Robert Gardner, Nationwide's Chief Economist, comments: “UK house prices fell by 1.4% in the month of June, after taking account of seasonal effects, following a 1.7% fall in May. On a seasonally adjusted basis, house prices in June were 3.2% lower than in April.
“Annual house price growth slowed to -0.1%, from 1.8% in May. This is the first time that annual house price growth has been in negative territory since December 2012.
“It is unsurprising that annual house price growth has stalled, given the magnitude of the shock to the economy as a result of the pandemic. Economic output fell by an unprecedented 25% over the course of March and April – almost four times more than during the entire financial crisis.
“Housing market activity also slowed sharply as a result of lockdown measures implemented to control the spread of the virus. While latest data from HMRC showed a slight pick- up in residential property transactions from April’s low, in May they were still 50% lower than the same month in 2019.
“Mortgage activity saw an even more dramatic slowdown – there were only 9,300 approvals for house purchase in May, down from 73,700 in February and 86% lower than in May 2019. However, our ability to generate the house price index has not been impacted to date, as sample sizes have remained sufficiently large (and representative) to generate robust results.
“With lockdown measures due to be eased in the weeks ahead, housing market activity is likely to edge higher in the near term, albeit remaining below pre-pandemic levels. Nevertheless, the medium-term outlook for the housing market remains highly uncertain. Much will depend on the performance of the wider economy, which will in turn be determined by how the pandemic and restrictions on activity evolve (including any behavioural shifts).
"All UK regions saw modest annual price growth of between 0% and 5% in Q2 as a whole (i.e. taking April, May and June together and comparing with the same period of 2019). The North West was the strongest performing region, with annual price growth picking up slightly to 4.8%."
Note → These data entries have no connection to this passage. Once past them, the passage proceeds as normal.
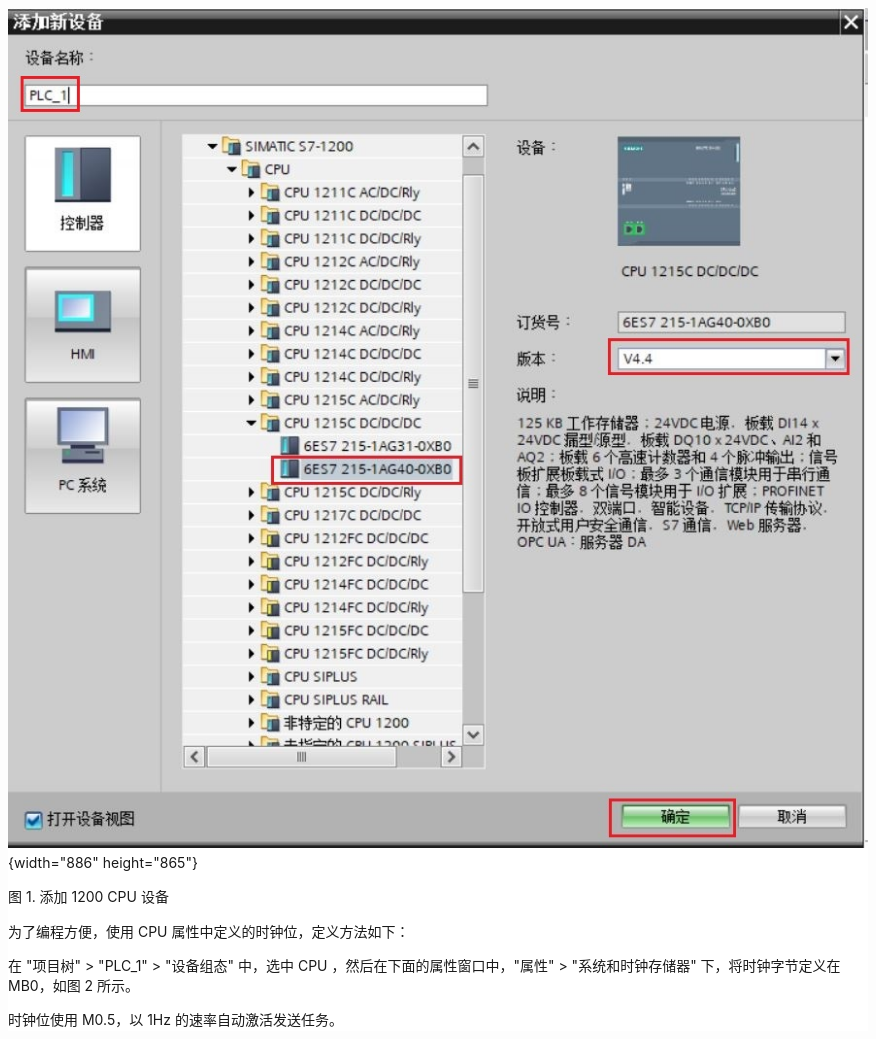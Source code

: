 ![](images/3-01.JPG){width="886" height="865"}

图 1. 添加 1200 CPU 设备

为了编程方便，使用 CPU 属性中定义的时钟位，定义方法如下：

在 "项目树" \> "PLC_1" \> "设备组态" 中，选中 CPU
，然后在下面的属性窗口中，"属性" \> "系统和时钟存储器"
下，将时钟字节定义在 MB0，如图 2 所示。

时钟位使用 M0.5，以 1Hz 的速率自动激活发送任务。

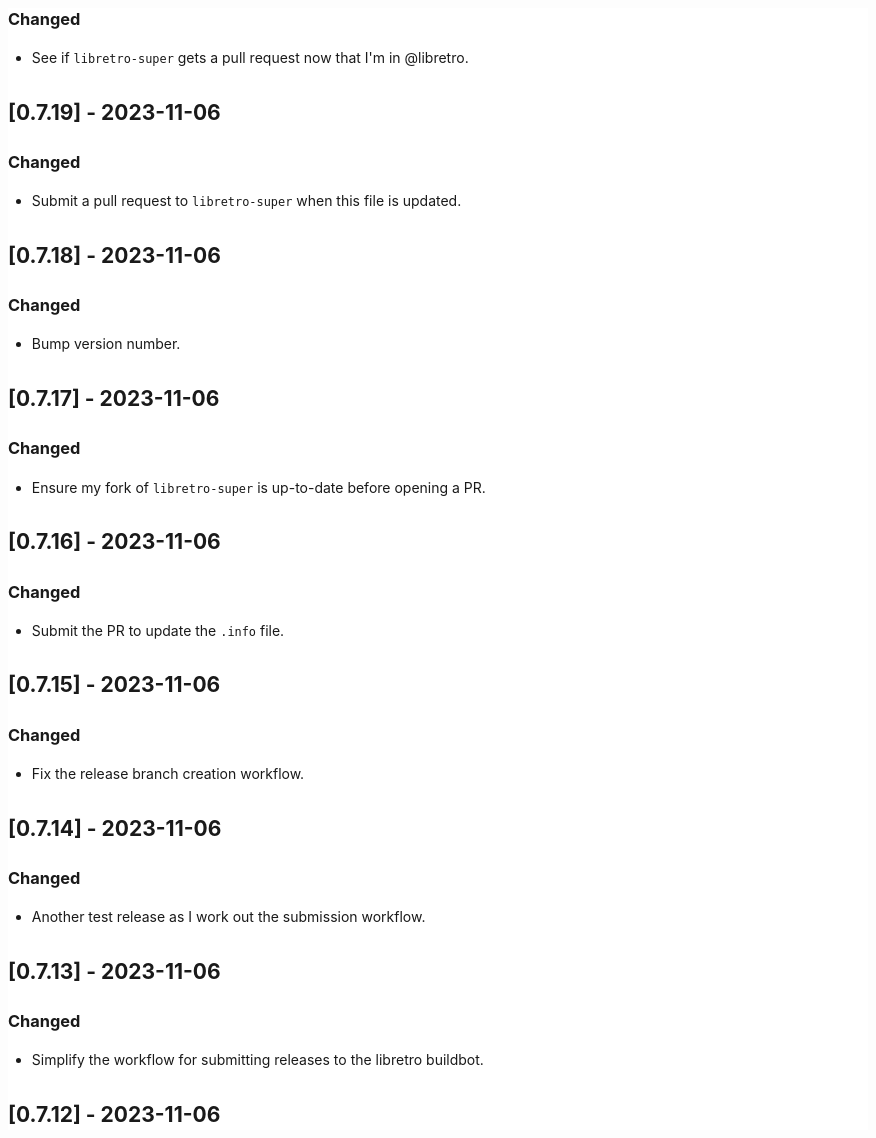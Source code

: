 ### Changed

- See if `libretro-super` gets a pull request now that I'm in @libretro.

## [0.7.19] - 2023-11-06

### Changed

- Submit a pull request to `libretro-super` when this file is updated.

## [0.7.18] - 2023-11-06

### Changed

- Bump version number.

## [0.7.17] - 2023-11-06

### Changed

- Ensure my fork of `libretro-super` is up-to-date before opening a PR.

## [0.7.16] - 2023-11-06

### Changed

- Submit the PR to update the `.info` file.

## [0.7.15] - 2023-11-06

### Changed

- Fix the release branch creation workflow.

## [0.7.14] - 2023-11-06

### Changed

- Another test release as I work out the submission workflow.

## [0.7.13] - 2023-11-06

### Changed

- Simplify the workflow for submitting releases to the libretro buildbot.

## [0.7.12] - 2023-11-06
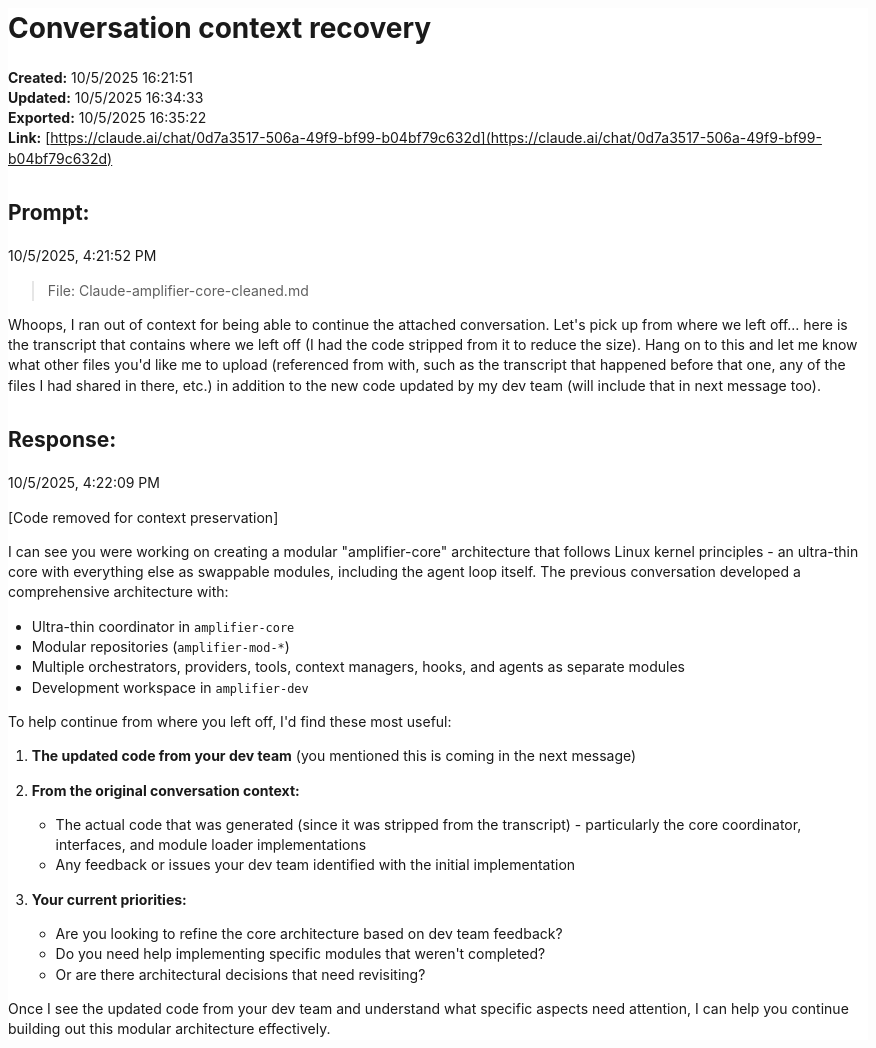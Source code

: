 # Conversation context recovery

**Created:** 10/5/2025 16:21:51  
**Updated:** 10/5/2025 16:34:33  
**Exported:** 10/5/2025 16:35:22  
**Link:** [https://claude.ai/chat/0d7a3517-506a-49f9-bf99-b04bf79c632d](https://claude.ai/chat/0d7a3517-506a-49f9-bf99-b04bf79c632d)  

## Prompt:
10/5/2025, 4:21:52 PM

> File: Claude-amplifier-core-cleaned.md

Whoops, I ran out of context for being able to continue the attached conversation. Let's pick up from where we left off... here is the transcript that contains where we left off (I had the code stripped from it to reduce the size). Hang on to this and let me know what other files you'd like me to upload (referenced from with, such as the transcript that happened before that one, any of the files I had shared in there, etc.) in addition to the new code updated by my dev team (will include that in next message too).



## Response:
10/5/2025, 4:22:09 PM


[Code removed for context preservation]


I can see you were working on creating a modular "amplifier-core" architecture that follows Linux kernel principles - an ultra-thin core with everything else as swappable modules, including the agent loop itself. The previous conversation developed a comprehensive architecture with:

- Ultra-thin coordinator in `amplifier-core` 
- Modular repositories (`amplifier-mod-*`)
- Multiple orchestrators, providers, tools, context managers, hooks, and agents as separate modules
- Development workspace in `amplifier-dev`

To help continue from where you left off, I'd find these most useful:

1. **The updated code from your dev team** (you mentioned this is coming in the next message)

2. **From the original conversation context:**
   - The actual code that was generated (since it was stripped from the transcript) - particularly the core coordinator, interfaces, and module loader implementations
   - Any feedback or issues your dev team identified with the initial implementation

3. **Your current priorities:**
   - Are you looking to refine the core architecture based on dev team feedback?
   - Do you need help implementing specific modules that weren't completed?
   - Or are there architectural decisions that need revisiting?

Once I see the updated code from your dev team and understand what specific aspects need attention, I can help you continue building out this modular architecture effectively.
Anna Clare Harper, co-founder of property fund, Anglo Residential, comments: "For obvious practical and safety reasons, the transactions that drive house-price growth have dropped substantially year-on-year.
"Yet there are some positive signs of future growth in this data. On top of this, we are hearing optimistic sentiment from investors in the residential sector, in particular sectors such as affordable housing and quality private rental sector housing in the right locations.
"Further, industry analysis suggests that the long-term trends of short supply and growing demand, in particular in certain types of housing and regions, are expected to continue, once the turbulence has passed. A dip in short term house-price growth across some periods is not something that needs to cause fear."
Neil Cobbold, Chief Sales Officer at PayProp, had this to say: "Despite a further reduction this month, there may soon be some recovery in average house price growth following the reopening of the property market in May."
"Demand for homes to buy and rent has bounced back impressively over the last seven weeks, but it will take some time for transaction volumes to return to normal. House price growth is therefore likely to remain suppressed in the coming months."
"Many buy-to-let investors and landlords will be monitoring the market closely at the moment, looking for opportunities to expand their portfolios – especially if market conditions scupper continued house price recovery and growth."
"The economic impact of COVID-19 could mean that more people have to rent for longer as they find it more difficult to save for a deposit to buy a home. This will be frustrating for prospective first-time buyers and housebuilders, but will provide landlords with confidence that rental demand will remain stable for the foreseeable future."
"Meanwhile, the gradual scaling back of the furlough scheme could present further financial issues for prospective buyers, mortgage holders, private tenants and their landlords."
"As the market enters a traditionally busy autumn period over the next few months, the multiple impacts of the pandemic on housing transactions and property prices will continue to become clearer."